The short, “De Lama Lâmina,” is another unknowable metaphorical conflation of eroticism, ritual, spectacle, industry and bodily surrealism that’s being shown with Parts 4 and 5. But, really, the phallus once again is the star. Barney made the film with the American experimental musician Arto Lindsay, who sings and plays his guitar while atop a truck surrounded by Brazilian Carnival pageantry.

The fascinating opening shot presents a soft black object writhing ever so gently on a sloped surface covered in grain, leaves and white powdery fuzz. Is it a slug, a bud, what? It’s eventually clear what we are looking at (in Portuguese, the title means “from mud, a blade”). Although, what Barney is up to remains an exhilarating obscurity.

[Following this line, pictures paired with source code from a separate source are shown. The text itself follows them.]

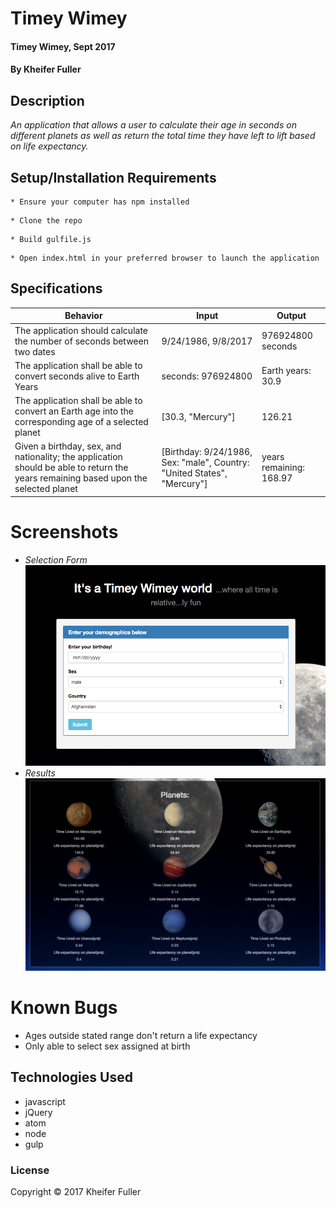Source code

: # Timey Wimey

#### Timey Wimey, Sept 2017

#### By Kheifer Fuller

## Description
_An application that allows a user to calculate their age in seconds on different planets as well as return the total time they have left to lift based on life expectancy._

## Setup/Installation Requirements
```console
* Ensure your computer has npm installed
```
```console
* Clone the repo
```
```console
* Build gulfile.js
```
```console
* Open index.html in your preferred browser to launch the application
```

## Specifications
| Behavior      | Input      | Output       |
| ------------- | ---------- | ------------ |
|The application should calculate the number of seconds between two dates |	9/24/1986, 9/8/2017 | 976924800  seconds |
|The application shall be able to convert seconds alive to Earth Years| seconds: 976924800 | Earth years: 30.9|
The application shall be able to convert an Earth age into the corresponding age of a selected planet | [30.3, 	"Mercury"] | 126.21 |
Given a birthday, sex, and nationality; the application should be able to return the years remaining based upon the selected planet |	[Birthday: 9/24/1986, Sex: "male", Country: "United States",	"Mercury"]| years remaining: 168.97|

# Screenshots

* _Selection Form_
![image of animal](https://github.com/kheifer/timeline/blob/master/images/image1.png)
* _Results_
![image of animal](https://github.com/kheifer/timeline/blob/master/images/image2.png)


# Known Bugs
* Ages outside stated range don't return a life expectancy
* Only able to select sex assigned at birth

## Technologies Used
* javascript
* jQuery
* atom
* node
* gulp

### License
Copyright &copy; 2017 Kheifer Fuller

For a good stretch, we have no idea what’s happening or where we are. What emerges is a nude male figure rigged to the undercarriage of a truck not far from where Lindsay and his band are playing. Vegetation sprouts (or explodes) from most of his orifices. He holds a stuffed monkey. On the platform above, a woman has her way with a tree (the credits mention the arbor activist Julia Butterfly Hill) whose clipped limbs are outfitted with what looks like prophylactic baby bottles. The short could be used as a primer for the main attraction. But it’s just as effective as a chaser for the films that precede it.

With Barney, the question arises: Are these works of art cinema or an Olympic endurance test? They’re both, really. On one hand, completing the cycle is its own reward. On the other, what Barney is trying to work out — his place in a self-contained, self-made historical aesthetic space — is far from universal. But what he’s done is more compelling than what it all means: He’s done a shot-for-shot remake of his subconscious.


“CREMASTER CYCLE (1-5) & DE LAMA LAMINA.”

Unrated.

Starring Marti Domination, Norman Mailer, Richard Serra, Matthew Barney and Ursula Andress; directed by Matthew Barney. Opens today for a special one-week engagement at Chez Artiste.